Credit: UK Parliament

4 min read

Until recently the UK was a world leader in the defence of minorities and equality before the law. This LGBTQ+ history month, we must remember rights and freedoms are achieved across thousands of generations and must be guarded and protected.

I recently took part in a discussion for BBC’s Newsround and a sixteen year-old asked what I learnt about LGBT+ history when I was growing up?
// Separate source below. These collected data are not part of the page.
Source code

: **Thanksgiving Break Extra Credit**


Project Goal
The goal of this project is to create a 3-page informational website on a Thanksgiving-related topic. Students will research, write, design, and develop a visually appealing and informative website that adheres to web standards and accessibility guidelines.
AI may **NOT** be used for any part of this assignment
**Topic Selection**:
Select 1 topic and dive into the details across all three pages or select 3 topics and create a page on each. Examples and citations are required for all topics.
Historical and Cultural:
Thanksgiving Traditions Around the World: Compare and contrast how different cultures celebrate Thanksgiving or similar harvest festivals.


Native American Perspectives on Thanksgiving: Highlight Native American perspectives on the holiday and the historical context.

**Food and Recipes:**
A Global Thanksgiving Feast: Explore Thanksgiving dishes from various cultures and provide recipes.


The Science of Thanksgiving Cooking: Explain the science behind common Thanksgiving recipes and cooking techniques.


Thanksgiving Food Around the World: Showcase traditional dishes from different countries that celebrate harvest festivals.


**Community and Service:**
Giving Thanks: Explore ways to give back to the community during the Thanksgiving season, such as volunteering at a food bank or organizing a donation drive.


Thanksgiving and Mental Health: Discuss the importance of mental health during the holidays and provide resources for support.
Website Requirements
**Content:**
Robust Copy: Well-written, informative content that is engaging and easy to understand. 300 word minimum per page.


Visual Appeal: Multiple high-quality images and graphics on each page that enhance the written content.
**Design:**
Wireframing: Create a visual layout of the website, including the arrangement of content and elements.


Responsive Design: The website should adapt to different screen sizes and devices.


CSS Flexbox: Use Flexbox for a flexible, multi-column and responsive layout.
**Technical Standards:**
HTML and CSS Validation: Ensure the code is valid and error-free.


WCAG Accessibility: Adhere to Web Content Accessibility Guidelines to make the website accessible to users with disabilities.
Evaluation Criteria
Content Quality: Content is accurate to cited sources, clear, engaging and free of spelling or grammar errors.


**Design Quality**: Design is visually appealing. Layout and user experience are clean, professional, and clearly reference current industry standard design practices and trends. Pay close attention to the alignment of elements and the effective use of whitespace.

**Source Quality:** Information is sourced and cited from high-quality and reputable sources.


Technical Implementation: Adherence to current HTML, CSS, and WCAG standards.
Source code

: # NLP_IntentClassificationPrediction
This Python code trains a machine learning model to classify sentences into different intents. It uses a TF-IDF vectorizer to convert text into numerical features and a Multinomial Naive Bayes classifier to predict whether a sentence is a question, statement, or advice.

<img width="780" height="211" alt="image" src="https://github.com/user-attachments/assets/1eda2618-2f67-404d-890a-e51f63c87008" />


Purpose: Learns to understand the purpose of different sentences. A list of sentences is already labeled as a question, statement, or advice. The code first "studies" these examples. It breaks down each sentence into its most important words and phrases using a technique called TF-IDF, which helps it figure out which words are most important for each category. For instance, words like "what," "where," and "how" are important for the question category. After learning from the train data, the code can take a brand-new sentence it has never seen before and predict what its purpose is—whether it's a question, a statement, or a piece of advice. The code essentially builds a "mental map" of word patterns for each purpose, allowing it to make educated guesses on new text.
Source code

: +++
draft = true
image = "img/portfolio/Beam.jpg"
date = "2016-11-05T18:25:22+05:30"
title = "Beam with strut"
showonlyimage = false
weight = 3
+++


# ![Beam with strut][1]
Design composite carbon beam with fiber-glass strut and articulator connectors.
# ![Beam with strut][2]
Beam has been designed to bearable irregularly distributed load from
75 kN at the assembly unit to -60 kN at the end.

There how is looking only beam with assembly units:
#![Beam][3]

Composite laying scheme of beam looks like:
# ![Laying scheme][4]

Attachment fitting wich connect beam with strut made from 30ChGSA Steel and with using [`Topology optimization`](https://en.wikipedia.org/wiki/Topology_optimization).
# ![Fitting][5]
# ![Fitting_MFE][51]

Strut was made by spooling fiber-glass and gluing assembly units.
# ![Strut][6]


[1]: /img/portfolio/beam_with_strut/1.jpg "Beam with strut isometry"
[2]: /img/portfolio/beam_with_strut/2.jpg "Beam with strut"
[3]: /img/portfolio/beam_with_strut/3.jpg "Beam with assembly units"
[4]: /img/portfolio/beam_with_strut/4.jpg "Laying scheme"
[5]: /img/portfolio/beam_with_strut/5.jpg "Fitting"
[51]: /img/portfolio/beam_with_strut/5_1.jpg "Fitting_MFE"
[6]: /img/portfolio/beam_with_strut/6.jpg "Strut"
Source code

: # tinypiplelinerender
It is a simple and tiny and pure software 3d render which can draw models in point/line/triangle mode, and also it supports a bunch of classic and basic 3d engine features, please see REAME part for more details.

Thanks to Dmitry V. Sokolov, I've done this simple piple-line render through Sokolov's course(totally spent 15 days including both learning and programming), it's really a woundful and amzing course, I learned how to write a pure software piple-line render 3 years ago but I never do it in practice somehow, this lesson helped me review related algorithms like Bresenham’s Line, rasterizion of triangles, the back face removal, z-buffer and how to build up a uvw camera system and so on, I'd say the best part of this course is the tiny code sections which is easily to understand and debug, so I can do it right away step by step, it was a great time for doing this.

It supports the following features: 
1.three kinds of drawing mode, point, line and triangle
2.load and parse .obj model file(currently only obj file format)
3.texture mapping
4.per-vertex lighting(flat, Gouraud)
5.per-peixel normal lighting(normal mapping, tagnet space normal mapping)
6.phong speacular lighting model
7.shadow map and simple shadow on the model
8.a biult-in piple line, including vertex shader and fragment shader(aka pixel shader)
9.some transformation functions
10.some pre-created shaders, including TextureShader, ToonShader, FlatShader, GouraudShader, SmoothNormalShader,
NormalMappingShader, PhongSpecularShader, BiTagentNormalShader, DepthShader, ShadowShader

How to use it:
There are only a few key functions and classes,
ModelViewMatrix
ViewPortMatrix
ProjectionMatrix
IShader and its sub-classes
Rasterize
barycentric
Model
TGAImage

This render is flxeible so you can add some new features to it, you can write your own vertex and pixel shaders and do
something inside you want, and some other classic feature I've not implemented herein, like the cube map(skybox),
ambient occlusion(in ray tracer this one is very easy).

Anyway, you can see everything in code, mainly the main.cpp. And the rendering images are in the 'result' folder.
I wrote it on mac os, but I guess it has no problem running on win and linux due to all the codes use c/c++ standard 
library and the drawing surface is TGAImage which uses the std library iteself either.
It was sad to recall that there were no positive references to LGBT+ people, we only existed in scandal sheets where we were misrepresented and stereotyped.

I said that I had lived most of my life without any protection from discrimination and that just being gay could lose you your job, your home, your place in your community and indeed in some instances you could lose your liberty. He was shocked; it was a world he and most of his generation could not understand.

So, I told him also of the time before the partial decriminalisation of homosexuality, of the arrests, the threats, and the joys of the bars and clubs that we could call our own – sometimes for one night only – where we could be ourselves.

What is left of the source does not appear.